**Problem requirements:**
In your reply, reproduce the lines from the first one below to the line containing "Nenhum curso vinculado", inclusive, exactly as they stand.

Collected data:
********

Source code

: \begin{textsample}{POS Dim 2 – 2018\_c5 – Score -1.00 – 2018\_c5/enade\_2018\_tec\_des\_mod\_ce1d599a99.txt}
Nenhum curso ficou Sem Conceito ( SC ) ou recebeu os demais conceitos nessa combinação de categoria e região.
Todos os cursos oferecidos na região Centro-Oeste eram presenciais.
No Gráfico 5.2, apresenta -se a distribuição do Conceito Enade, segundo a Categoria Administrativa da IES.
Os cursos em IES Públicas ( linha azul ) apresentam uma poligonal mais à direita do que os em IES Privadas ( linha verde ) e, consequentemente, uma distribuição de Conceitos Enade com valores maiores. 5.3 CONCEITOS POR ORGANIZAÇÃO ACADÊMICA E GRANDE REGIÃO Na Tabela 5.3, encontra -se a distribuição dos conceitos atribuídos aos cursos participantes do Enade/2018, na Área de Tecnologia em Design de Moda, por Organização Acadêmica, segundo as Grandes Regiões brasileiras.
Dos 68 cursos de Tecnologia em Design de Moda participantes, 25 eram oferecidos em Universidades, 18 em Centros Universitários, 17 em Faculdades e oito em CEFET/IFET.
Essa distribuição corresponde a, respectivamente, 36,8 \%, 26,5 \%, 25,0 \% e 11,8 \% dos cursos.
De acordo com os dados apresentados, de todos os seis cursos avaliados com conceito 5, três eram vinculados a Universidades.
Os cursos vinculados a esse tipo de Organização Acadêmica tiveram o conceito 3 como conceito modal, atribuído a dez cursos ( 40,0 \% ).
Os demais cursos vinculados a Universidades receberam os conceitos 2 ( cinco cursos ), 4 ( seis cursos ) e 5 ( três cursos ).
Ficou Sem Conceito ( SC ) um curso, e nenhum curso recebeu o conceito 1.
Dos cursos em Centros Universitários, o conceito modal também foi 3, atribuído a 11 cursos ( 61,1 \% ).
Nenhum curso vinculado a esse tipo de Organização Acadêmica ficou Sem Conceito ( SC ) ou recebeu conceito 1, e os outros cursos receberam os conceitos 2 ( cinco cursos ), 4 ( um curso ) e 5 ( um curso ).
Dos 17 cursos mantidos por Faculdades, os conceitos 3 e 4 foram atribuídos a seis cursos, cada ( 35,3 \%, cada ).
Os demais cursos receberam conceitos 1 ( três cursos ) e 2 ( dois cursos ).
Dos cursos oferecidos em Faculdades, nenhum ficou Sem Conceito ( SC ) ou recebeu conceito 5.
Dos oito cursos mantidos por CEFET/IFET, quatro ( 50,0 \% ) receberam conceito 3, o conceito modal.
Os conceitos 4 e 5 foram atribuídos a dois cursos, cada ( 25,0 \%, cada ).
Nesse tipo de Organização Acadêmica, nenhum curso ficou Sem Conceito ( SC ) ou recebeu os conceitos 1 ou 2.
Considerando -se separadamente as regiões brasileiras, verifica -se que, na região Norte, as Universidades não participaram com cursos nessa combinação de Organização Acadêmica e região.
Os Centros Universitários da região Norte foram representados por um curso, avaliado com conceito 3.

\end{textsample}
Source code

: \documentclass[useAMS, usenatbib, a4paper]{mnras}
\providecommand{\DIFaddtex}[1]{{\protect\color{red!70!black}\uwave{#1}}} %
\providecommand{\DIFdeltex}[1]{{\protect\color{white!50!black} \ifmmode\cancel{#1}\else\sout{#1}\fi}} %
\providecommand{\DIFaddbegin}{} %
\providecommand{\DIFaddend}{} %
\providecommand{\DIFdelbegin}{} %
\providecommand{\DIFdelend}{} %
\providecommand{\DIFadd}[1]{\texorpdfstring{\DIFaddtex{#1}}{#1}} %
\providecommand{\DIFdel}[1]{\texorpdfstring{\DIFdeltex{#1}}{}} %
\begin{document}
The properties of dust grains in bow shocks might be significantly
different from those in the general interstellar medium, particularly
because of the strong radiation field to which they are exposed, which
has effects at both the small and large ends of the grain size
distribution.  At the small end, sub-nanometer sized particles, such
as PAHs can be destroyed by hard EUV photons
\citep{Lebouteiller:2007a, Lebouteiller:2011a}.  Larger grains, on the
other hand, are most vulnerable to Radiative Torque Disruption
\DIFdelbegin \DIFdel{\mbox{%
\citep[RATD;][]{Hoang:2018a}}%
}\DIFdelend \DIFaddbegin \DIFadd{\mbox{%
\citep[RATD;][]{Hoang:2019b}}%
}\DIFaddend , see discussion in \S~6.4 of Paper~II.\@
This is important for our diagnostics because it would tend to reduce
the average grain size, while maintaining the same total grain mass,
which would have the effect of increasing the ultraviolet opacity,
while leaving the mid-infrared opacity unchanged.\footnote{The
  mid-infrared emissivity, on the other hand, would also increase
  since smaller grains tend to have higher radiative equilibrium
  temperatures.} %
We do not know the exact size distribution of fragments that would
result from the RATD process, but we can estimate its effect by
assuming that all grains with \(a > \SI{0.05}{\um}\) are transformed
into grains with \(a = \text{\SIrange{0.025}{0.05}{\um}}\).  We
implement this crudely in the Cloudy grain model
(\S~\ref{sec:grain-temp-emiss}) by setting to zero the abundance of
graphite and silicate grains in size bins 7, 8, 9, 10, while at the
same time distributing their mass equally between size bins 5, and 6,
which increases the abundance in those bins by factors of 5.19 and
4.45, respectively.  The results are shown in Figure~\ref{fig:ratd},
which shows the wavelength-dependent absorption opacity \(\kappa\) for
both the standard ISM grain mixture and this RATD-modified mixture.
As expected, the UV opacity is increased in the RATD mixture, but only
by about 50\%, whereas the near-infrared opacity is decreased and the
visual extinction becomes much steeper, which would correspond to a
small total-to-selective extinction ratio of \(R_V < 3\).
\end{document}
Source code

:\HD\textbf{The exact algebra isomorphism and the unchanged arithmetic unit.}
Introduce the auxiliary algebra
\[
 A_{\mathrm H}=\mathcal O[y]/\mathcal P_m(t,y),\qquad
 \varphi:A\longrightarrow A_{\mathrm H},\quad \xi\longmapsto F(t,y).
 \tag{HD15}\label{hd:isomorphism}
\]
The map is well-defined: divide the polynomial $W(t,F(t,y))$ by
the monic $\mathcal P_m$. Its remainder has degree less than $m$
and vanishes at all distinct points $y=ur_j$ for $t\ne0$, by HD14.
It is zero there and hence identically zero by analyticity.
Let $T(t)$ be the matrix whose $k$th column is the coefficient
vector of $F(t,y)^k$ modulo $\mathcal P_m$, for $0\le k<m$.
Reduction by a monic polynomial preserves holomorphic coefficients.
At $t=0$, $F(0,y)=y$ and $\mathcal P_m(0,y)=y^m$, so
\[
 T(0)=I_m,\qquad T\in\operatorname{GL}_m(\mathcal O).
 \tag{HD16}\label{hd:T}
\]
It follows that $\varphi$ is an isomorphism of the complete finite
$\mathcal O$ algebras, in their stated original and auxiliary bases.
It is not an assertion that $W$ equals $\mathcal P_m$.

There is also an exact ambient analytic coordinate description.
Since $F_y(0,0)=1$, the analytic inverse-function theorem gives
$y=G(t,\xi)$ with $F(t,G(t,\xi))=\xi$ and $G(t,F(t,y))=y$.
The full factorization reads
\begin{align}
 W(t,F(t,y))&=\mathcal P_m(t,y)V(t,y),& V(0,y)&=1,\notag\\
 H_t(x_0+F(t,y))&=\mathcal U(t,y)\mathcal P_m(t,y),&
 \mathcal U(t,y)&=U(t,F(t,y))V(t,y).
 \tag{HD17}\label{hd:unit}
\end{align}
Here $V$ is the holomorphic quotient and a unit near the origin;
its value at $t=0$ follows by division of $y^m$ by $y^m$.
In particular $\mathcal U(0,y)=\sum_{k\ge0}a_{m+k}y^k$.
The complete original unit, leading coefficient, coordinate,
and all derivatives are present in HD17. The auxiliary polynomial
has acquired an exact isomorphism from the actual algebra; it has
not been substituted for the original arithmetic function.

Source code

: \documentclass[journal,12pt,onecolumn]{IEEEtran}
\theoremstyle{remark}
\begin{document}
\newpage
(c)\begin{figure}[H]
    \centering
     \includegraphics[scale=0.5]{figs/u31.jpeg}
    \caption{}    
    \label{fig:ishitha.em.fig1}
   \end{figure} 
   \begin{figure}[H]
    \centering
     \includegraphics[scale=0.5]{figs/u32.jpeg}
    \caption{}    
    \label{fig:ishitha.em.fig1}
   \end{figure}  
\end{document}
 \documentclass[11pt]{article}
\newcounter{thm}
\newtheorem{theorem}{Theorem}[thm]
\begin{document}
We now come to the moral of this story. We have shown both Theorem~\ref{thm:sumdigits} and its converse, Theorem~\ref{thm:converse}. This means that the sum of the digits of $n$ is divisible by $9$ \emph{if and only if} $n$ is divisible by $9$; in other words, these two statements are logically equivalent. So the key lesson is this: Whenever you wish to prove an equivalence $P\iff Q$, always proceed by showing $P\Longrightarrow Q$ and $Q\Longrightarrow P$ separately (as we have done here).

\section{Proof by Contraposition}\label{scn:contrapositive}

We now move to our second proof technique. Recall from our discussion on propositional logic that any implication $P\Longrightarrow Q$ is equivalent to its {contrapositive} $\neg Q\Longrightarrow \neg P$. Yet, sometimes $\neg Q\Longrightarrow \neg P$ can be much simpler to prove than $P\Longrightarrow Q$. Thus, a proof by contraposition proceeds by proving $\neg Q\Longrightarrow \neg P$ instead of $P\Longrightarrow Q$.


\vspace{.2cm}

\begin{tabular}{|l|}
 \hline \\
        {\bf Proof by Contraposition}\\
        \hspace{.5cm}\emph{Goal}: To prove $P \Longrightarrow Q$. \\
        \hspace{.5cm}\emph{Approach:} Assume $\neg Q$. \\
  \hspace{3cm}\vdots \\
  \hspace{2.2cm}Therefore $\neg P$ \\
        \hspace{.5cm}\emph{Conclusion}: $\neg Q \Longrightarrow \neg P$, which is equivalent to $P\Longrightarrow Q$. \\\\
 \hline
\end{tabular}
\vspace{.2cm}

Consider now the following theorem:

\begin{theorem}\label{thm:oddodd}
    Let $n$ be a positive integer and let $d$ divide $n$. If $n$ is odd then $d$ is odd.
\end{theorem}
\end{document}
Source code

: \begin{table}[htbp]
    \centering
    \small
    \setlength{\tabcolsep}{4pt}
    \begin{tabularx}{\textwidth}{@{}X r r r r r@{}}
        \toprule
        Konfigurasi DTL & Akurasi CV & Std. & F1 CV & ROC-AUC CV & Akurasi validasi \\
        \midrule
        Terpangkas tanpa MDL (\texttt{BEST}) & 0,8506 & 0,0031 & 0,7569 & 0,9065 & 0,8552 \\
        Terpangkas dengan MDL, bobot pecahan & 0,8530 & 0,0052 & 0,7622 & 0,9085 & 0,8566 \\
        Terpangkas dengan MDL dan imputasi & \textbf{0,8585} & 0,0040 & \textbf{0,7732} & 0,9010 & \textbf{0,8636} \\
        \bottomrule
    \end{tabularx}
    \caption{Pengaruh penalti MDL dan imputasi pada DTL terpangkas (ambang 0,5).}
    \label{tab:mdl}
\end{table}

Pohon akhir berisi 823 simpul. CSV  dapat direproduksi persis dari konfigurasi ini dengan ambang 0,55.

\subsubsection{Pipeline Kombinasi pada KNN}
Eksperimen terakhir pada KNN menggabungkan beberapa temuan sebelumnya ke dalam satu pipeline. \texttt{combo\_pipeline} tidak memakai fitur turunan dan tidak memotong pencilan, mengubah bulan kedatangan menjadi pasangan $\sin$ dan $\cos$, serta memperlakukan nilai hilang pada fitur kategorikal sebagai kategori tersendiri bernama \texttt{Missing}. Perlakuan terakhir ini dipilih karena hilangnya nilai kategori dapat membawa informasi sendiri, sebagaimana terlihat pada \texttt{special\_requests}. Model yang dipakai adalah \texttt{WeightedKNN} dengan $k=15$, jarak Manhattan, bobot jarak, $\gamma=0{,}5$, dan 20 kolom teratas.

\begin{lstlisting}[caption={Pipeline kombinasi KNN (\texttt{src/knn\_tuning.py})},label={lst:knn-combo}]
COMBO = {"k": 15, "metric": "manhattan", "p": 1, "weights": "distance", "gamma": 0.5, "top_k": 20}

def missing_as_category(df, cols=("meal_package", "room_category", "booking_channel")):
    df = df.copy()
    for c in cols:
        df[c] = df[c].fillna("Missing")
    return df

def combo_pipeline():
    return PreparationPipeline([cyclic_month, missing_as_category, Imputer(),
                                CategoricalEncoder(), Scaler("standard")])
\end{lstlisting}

********

**Written response:**
Source code

: \begin{textsample}{POS Dim 2 – 2018\_c5 – Score -1.00 – 2018\_c5/enade\_2018\_tec\_des\_mod\_ce1d599a99.txt}
Nenhum curso ficou Sem Conceito ( SC ) ou recebeu os demais conceitos nessa combinação de categoria e região.
Todos os cursos oferecidos na região Centro-Oeste eram presenciais.
No Gráfico 5.2, apresenta -se a distribuição do Conceito Enade, segundo a Categoria Administrativa da IES.
Os cursos em IES Públicas ( linha azul ) apresentam uma poligonal mais à direita do que os em IES Privadas ( linha verde ) e, consequentemente, uma distribuição de Conceitos Enade com valores maiores. 5.3 CONCEITOS POR ORGANIZAÇÃO ACADÊMICA E GRANDE REGIÃO Na Tabela 5.3, encontra -se a distribuição dos conceitos atribuídos aos cursos participantes do Enade/2018, na Área de Tecnologia em Design de Moda, por Organização Acadêmica, segundo as Grandes Regiões brasileiras.
Dos 68 cursos de Tecnologia em Design de Moda participantes, 25 eram oferecidos em Universidades, 18 em Centros Universitários, 17 em Faculdades e oito em CEFET/IFET.
Essa distribuição corresponde a, respectivamente, 36,8 \%, 26,5 \%, 25,0 \% e 11,8 \% dos cursos.
De acordo com os dados apresentados, de todos os seis cursos avaliados com conceito 5, três eram vinculados a Universidades.
Os cursos vinculados a esse tipo de Organização Acadêmica tiveram o conceito 3 como conceito modal, atribuído a dez cursos ( 40,0 \% ).
Os demais cursos vinculados a Universidades receberam os conceitos 2 ( cinco cursos ), 4 ( seis cursos ) e 5 ( três cursos ).
Ficou Sem Conceito ( SC ) um curso, e nenhum curso recebeu o conceito 1.
Dos cursos em Centros Universitários, o conceito modal também foi 3, atribuído a 11 cursos ( 61,1 \% ).
Nenhum curso vinculado a esse tipo de Organização Acadêmica ficou Sem Conceito ( SC ) ou recebeu conceito 1, e os outros cursos receberam os conceitos 2 ( cinco cursos ), 4 ( um curso ) e 5 ( um curso ).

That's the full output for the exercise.